Lockendes Hüftgold

Ich versprach allen, die da pünktlich vor meiner Türe stehen würden, frische Pfannkuchen – in manchen Landstrichen werden diese Schmalzgebäcke auch unverständlicherweise Berliner genannt. Jedenfalls verbrachten meine Töchter und ich den grauen Samstagvormittag in der Küche und zauberten aus geheimen aber auf jeden Fall hochkalorischen Zutaten einen Teig, wie man ihn sich schöner niocht vorstellen kann.

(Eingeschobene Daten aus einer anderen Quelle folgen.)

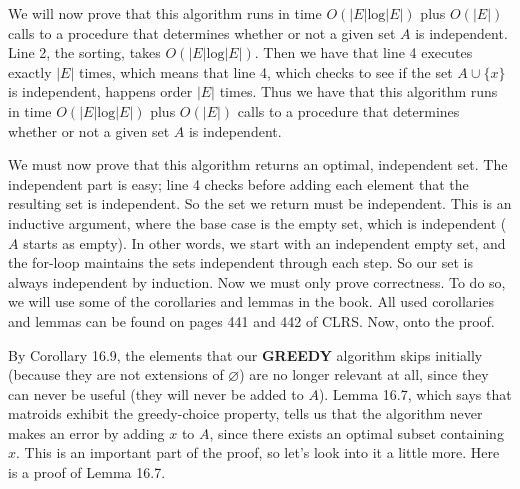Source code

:\documentclass{article}
\begin{document}
\begin{description}
        We will now prove that this algorithm runs in time $O(|E|\text{log}|E|)$
        plus $O(|E|)$ calls to a procedure that determines whether or not a
        given set $A$ is independent. Line 2, the sorting, takes
        $O(|E|\text{log}|E|)$. Then we have that line 4 executes exactly $|E|$
        times, which means that line 4, which checks to see if the set
        $A \cup \{x\}$ is independent, happens order $|E|$ times. Thus
        we have that this algorithm runs in time $O(|E|\text{log}|E|)$
        plus $O(|E|)$ calls to a procedure that determines whether or not a
        given set $A$ is independent.

        We must now prove that this algorithm returns an optimal, independent
        set. The independent part is easy; line 4 checks before adding each
        element that the resulting set is independent. So the set we return must
        be independent. This is an inductive argument, where the base case is
        the empty set, which is independent ($A$ starts as empty). In other
        words, we start with an independent empty set, and the for-loop
        maintains the sets independent through each step. So our set is always
        independent by induction. Now we must only prove correctness. To do so,
        we will use some of the corollaries and lemmas in the book. All used
        corollaries and lemmas can be found on pages 441 and 442 of CLRS. Now,
        onto the proof.

        By Corollary 16.9, the elements that our \textbf{GREEDY} algorithm skips initially
        (because they are not extensions of $\varnothing$) are no longer relevant
        at all, since they can never be useful (they will never be added to
        $A$). Lemma 16.7, which says that matroids exhibit the greedy-choice
        property, tells us that the algorithm never makes an error by adding $x$
        to $A$, since there exists an optimal subset containing $x$. This is an
        important part of the proof, so let's look into it a little more. Here
        is a proof of Lemma 16.7.


\end{description}
\end{document}
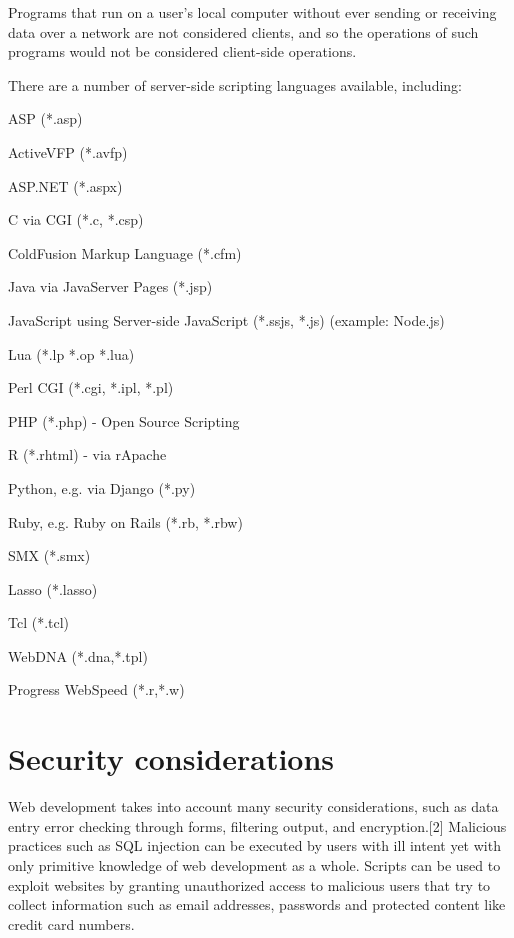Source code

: Programs that run on a user's local computer without ever sending or receiving data over a network are not considered clients, and so the operations of such programs would not be considered client-side operations.

There are a number of server-side scripting languages available, including:

\begin{compactitem}
\item ASP (*.asp)
\item ActiveVFP (*.avfp)
\item ASP.NET (*.aspx)
\item C via CGI (*.c, *.csp)
\item ColdFusion Markup Language (*.cfm)
\item Java via JavaServer Pages (*.jsp)
\item JavaScript using Server-side JavaScript (*.ssjs, *.js) (example: Node.js)
\item Lua (*.lp *.op *.lua)
\item Perl CGI (*.cgi, *.ipl, *.pl)
\item PHP (*.php) - Open Source Scripting
\item R (*.rhtml) - via rApache
\item Python, e.g. via Django (*.py)
\item Ruby, e.g. Ruby on Rails (*.rb, *.rbw)
\item SMX (*.smx)
\item Lasso (*.lasso)
\item Tcl (*.tcl)
\item WebDNA (*.dna,*.tpl)
\item Progress WebSpeed (*.r,*.w)
\end{compactitem}



\section{Security considerations}


Web development takes into account many security considerations, such as data entry error checking through forms, filtering output, and encryption.[2] Malicious practices such as SQL injection can be executed by users with ill intent yet with only primitive knowledge of web development as a whole. Scripts can be used to exploit websites by granting unauthorized access to malicious users that try to collect information such as email addresses, passwords and protected content like credit card numbers.

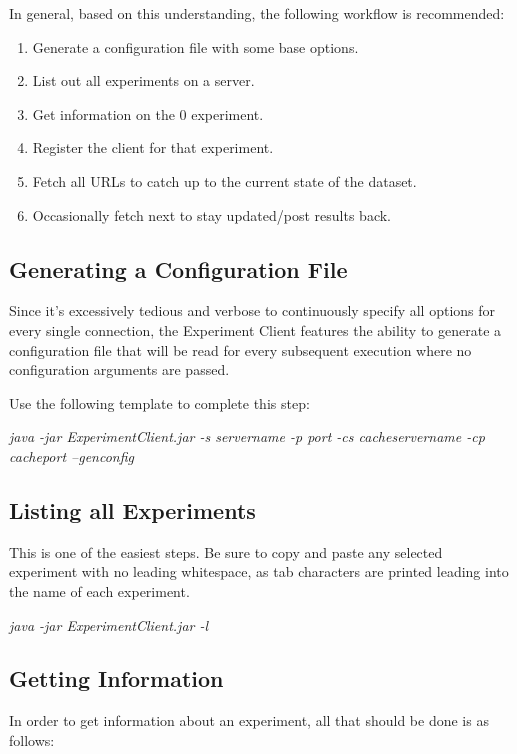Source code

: \documentclass[letterpaper]{article}
\begin{document}
In general, based on this understanding, the following workflow is recommended:

\begin{enumerate}
   \item Generate a configuration file with some base options.
   \item List out all experiments on a server.
   \item Get information on the 0 experiment.
   \item Register the client for that experiment.
   \item Fetch all URLs to catch up to the current state of the dataset.
   \item Occasionally fetch next to stay updated/post results back.
\end{enumerate}

\subsection{Generating a Configuration File}
Since it's excessively tedious and verbose to continuously specify all options for every single connection, the Experiment Client features the ability to generate a configuration file that will be read for every subsequent execution where no configuration arguments are passed. 

Use the following template to complete this step:

\begin{addmargin}[1em]{2em}
\textit{java -jar ExperimentClient.jar -s servername -p port -cs cacheservername -cp cacheport --genconfig}
\end{addmargin}

\subsection{Listing all Experiments}
This is one of the easiest steps. Be sure to copy and paste any selected experiment with no leading whitespace, as tab characters are printed leading into the name of each experiment.

\begin{addmargin}[1em]{2em}
\textit{java -jar ExperimentClient.jar -l}
\end{addmargin}

\subsection{Getting Information}
In order to get information about an experiment, all that should be done is as follows:
\end{document}
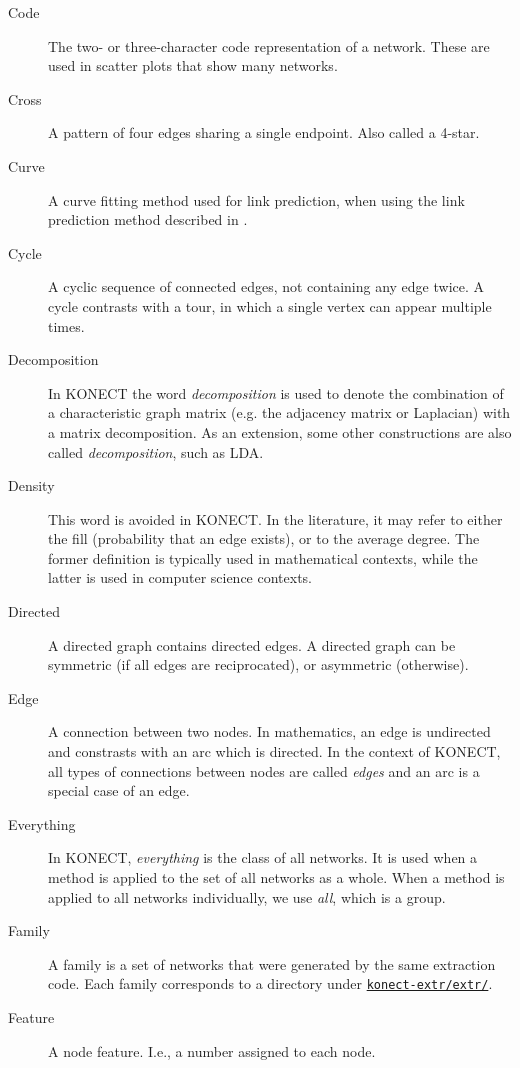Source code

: \documentclass{article}
\begin{document}
\begin{description}
  \item[Code]
    The two- or three-character code representation of a network.  These
    are used in scatter plots that show many networks.  
  \item[Cross]
    A pattern of four edges sharing a single endpoint.  Also called a
    4-star.  
  \item[Curve]
    A curve fitting method used for link prediction, when using the link
    prediction method described
    in \citep{kunegis:spectral-transformation}.
  \item[Cycle] 
    A cyclic sequence of connected edges, not containing any edge twice.
    A cycle contrasts with a tour, in which a single vertex can appear
    multiple times.  
  \item[Decomposition] In KONECT the word \emph{decomposition} is used
    to denote the combination of a characteristic graph matrix (e.g. the
    adjacency matrix or Laplacian) with a matrix decomposition.  As an
    extension, some other constructions are also called
    \emph{decomposition}, such as LDA.
  \item[Density] This word is avoided in KONECT.  In the literature, it
    may refer to either the fill (probability that an edge exists), or to
    the average degree.  The former definition is typically used in mathematical
    contexts, while the latter is used in computer science contexts.
  \item[Directed] A directed graph contains directed edges.  A directed
    graph can be symmetric (if all edges are reciprocated), or
    asymmetric (otherwise). 
  \item[Edge] A connection between two nodes.  In mathematics, an edge
    is undirected and constrasts with an arc which is directed.  In the
    context of KONECT, all types of connections between nodes are called
    \emph{edges} and an arc is a special case of an edge. 
  \item[Everything] In KONECT, \emph{everything} is the class of all
    networks.  It is used when a method is applied to the set of all
    networks as a whole.  When a method is applied to all networks
    individually, we use \emph{all}, which is a group. 
  \item[Family] A family is a set of networks that were generated by the
    same extraction code.  Each family corresponds to a directory under \href{https://github.com/kunegis/konect-extr/tree/master/extr}{\texttt{konect-extr/extr/}}.
  \item[Feature] A node feature. I.e., a number assigned to each node.

\end{description}
\end{document}
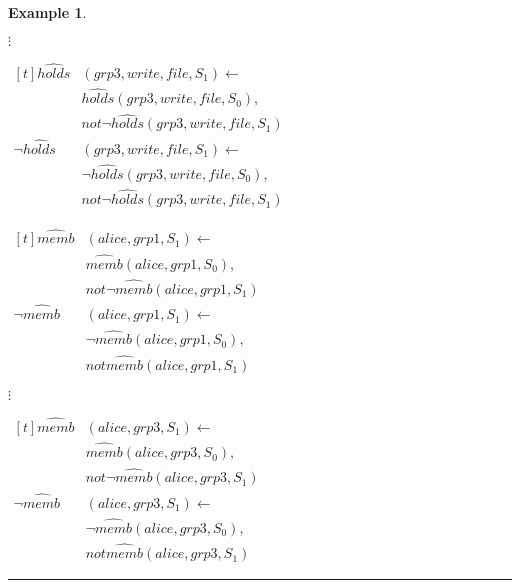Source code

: \documentclass[11pt, twocolumn]{article}
\newtheorem{vexmpl}{Example}
\newenvironment{vexample}
  {\begin{vexmpl}\rm}
  {\rule{2mm}{2mm}\end{vexmpl}}
\begin{document}
\begin{vexample}
\begin{enumerate}
              \hspace{1cm} $\vdots$

              \begin{math}
                \begin{aligned}[t]
                  \hat{holds}&(grp3, write, file, S_{1}) \leftarrow \\
                  & \hat{holds}(grp3, write, file, S_{0}), \\
                  & not \lnot \hat{holds}(grp3, write, file, S_{1}) \\
                  \lnot \hat{holds}&(grp3, write, file, S_{1}) \leftarrow \\
                  & \lnot \hat{holds}(grp3, write, file, S_{0}), \\
                  & not \lnot \hat{holds}(grp3, write, file, S_{1})
                \end{aligned}
              \end{math}

              \begin{math}
                \begin{aligned}[t]
                  \hat{memb}&(alice, grp1, S_{1}) \leftarrow \\
                  & \hat{memb}(alice, grp1, S_{0}), \\
                  & not \lnot \hat{memb}(alice, grp1, S_{1}) \\
                  \lnot \hat{memb}&(alice, grp1, S_{1}) \leftarrow \\
                  & \lnot \hat{memb}(alice, grp1, S_{0}), \\
                  & not \hat{memb}(alice, grp1, S_{1})
                \end{aligned}
              \end{math}

              \hspace{1cm} $\vdots$

              \begin{math}
                \begin{aligned}[t]
                  \hat{memb}&(alice, grp3, S_{1}) \leftarrow \\
                  & \hat{memb}(alice, grp3, S_{0}), \\
                  & not \lnot \hat{memb}(alice, grp3, S_{1}) \\
                  \lnot \hat{memb}&(alice, grp3, S_{1}) \leftarrow \\
                  & \lnot \hat{memb}(alice, grp3, S_{0}), \\
                  & not \hat{memb}(alice, grp3, S_{1})
                \end{aligned}
              \end{math}


\end{enumerate}
\end{vexample}
\end{document}
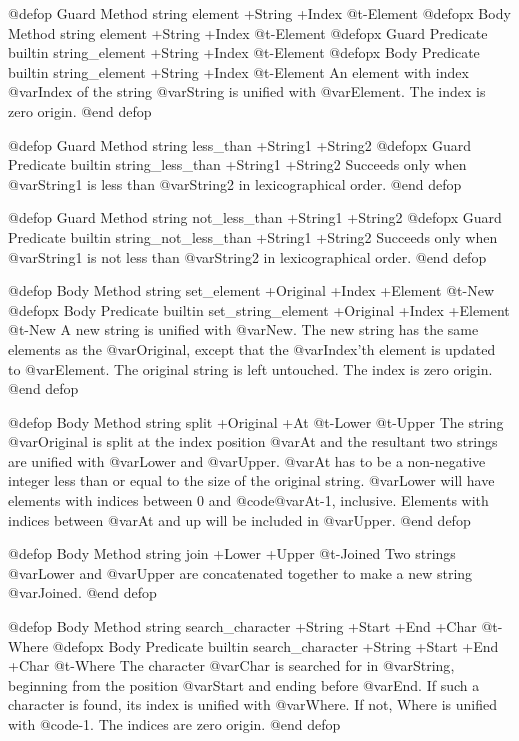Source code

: {{{{@defop {Guard Method} string element +String +Index @t{-}Element
@defopx {Body Method} string element +String +Index @t{-}Element
@defopx {Guard Predicate} {builtin} string_element +String +Index @t{-}Element
@defopx {Body Predicate} {builtin} string_element +String +Index @t{-}Element
An element with index @var{Index} of the string @var{String} is unified
with @var{Element}.  The index is zero origin.
@end defop

@defop {Guard Method} string less_than +String1 +String2
@defopx {Guard Predicate} {builtin} string_less_than +String1 +String2
Succeeds only when @var{String1} is less than @var{String2} in
lexicographical order.
@end defop

@defop {Guard Method} string not_less_than +String1 +String2
@defopx {Guard Predicate} {builtin} string_not_less_than +String1 +String2
Succeeds only when @var{String1} is not less than @var{String2} in
lexicographical order.
@end defop

@defop {Body Method} string set_element +Original +Index +Element @t{-}New
@defopx {Body Predicate} {builtin} set_string_element +Original +Index +Element @t{-}New
A new string is unified with @var{New}.  The new string has the same
elements as the @var{Original}, except that the @var{Index}'th element
is updated to @var{Element}.  The original string is left untouched.
The index is zero origin.
@end defop

@defop {Body Method} string split +Original +At @t{-}Lower @t{-}Upper
The string @var{Original} is split at the index position @var{At} and
the resultant two strings are unified with @var{Lower} and @var{Upper}.
@var{At} has to be a non-negative integer less than or equal to the size
of the original string.  @var{Lower} will have elements with indices
between 0 and @code{@var{At}-1}, inclusive.  Elements with indices
between @var{At} and up will be included in @var{Upper}.
@end defop

@defop {Body Method} string join +Lower +Upper @t{-}Joined
Two strings @var{Lower} and @var{Upper} are concatenated together to
make a new string @var{Joined}.
@end defop

@defop {Body Method} string search_character +String +Start +End +Char @t{-}Where
@defopx {Body Predicate} {builtin} search_character +String +Start +End +Char @t{-}Where
The character @var{Char} is searched for in @var{String}, beginning from
the position @var{Start} and ending before @var{End}.  If such a
character is found, its index is unified with @var{Where}.  If not,
Where is unified with @code{-1}.  The indices are zero origin.
@end defop

}}}}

Als sich dann Charlotte zur Mittagsruhe zurückzog, kam noch feinstes Pflaumenmus zum Einsatz und dann gings ab ins tiefe Fett. Das Ergebnis sah so aus:



Doch dem Lockruf folgte einzig Staubi und der war auch noch satt. Nun denn, noch einen für mich und auf gings in den Sonnenuntergang Richtung Nord. Doch schon in der Schönholzer Heide zerlegte Staubi mit der Urgewalt seiner Schenkel die Kurbel oder zumindest löste sich die Kurbelschraube. Da ein 8er Imbus nicht greifbar war, dafür aber die Heimstatt nicht weit, eilte ich rasch zurück, warf noch eine Kraftkugel ein und war wenig später wieder beim langsam auskühlenden Staubi. Kurbel wieder fest, die Sonne untergegangen, so führte ich ihn ins Gelände. In Schildow sah es aus wie bei einem feinen Crossrennen in Belgien, die Wiese stand komplett unter Wasser. Der Schlamm war schmierig, das Laub seifig, die Wurzeln nicht zu sehen, beste Bedingungen also für eine kurze Runde, die Staubi als Rennvorbereitung für Sonntag nutzen wollte. Am Schloß Dammsmühle (http://www.schloss-dammsmuehle.de/) gab es noch eine Reifenpanne und ich wurde in der Wahl meiner Waffen bestätigt – Im Dunklen bleibt der Crosser daheim. Über Basdorf die Waldsiedlung gestreift und schwupps über Gorinsee und Karow nach Pankow zurück.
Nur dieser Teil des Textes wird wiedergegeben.